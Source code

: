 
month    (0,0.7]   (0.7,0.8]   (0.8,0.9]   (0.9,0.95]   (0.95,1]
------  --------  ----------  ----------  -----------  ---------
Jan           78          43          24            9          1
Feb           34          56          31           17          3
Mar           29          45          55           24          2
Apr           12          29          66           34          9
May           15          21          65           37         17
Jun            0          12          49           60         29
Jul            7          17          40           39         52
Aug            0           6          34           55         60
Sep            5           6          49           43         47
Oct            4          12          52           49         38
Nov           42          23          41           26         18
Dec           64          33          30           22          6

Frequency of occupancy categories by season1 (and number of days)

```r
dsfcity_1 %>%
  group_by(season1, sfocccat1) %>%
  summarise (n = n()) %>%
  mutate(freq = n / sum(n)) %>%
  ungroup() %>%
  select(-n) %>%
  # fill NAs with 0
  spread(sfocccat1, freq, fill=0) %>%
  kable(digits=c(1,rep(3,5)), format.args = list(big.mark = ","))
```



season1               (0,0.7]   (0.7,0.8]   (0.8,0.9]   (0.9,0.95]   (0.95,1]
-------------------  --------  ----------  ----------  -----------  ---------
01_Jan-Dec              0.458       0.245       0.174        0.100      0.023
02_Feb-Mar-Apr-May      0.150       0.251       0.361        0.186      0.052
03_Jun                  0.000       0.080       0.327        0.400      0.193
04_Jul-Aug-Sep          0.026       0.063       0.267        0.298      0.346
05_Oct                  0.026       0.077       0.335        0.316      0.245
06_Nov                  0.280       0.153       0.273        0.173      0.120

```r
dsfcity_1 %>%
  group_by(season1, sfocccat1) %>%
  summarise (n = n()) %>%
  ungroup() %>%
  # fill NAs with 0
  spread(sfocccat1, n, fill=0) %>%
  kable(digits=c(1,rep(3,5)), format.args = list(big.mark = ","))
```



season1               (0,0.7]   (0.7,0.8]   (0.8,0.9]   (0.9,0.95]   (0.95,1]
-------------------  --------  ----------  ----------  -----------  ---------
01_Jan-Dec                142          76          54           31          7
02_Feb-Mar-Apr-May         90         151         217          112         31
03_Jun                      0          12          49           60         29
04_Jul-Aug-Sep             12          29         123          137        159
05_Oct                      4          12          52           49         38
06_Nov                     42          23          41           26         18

○ ○ ○ ○ ○ ○ ○

TASK INSTRUCTIONS:
In the lines above, find each one with "fill" and list it.

OUTPUT FOR THIS EXERCISE:
  # fill NAs with 0
  spread(sfocccat1, freq, fill=0) %>%
  # fill NAs with 0
  spread(sfocccat1, n, fill=0) %>%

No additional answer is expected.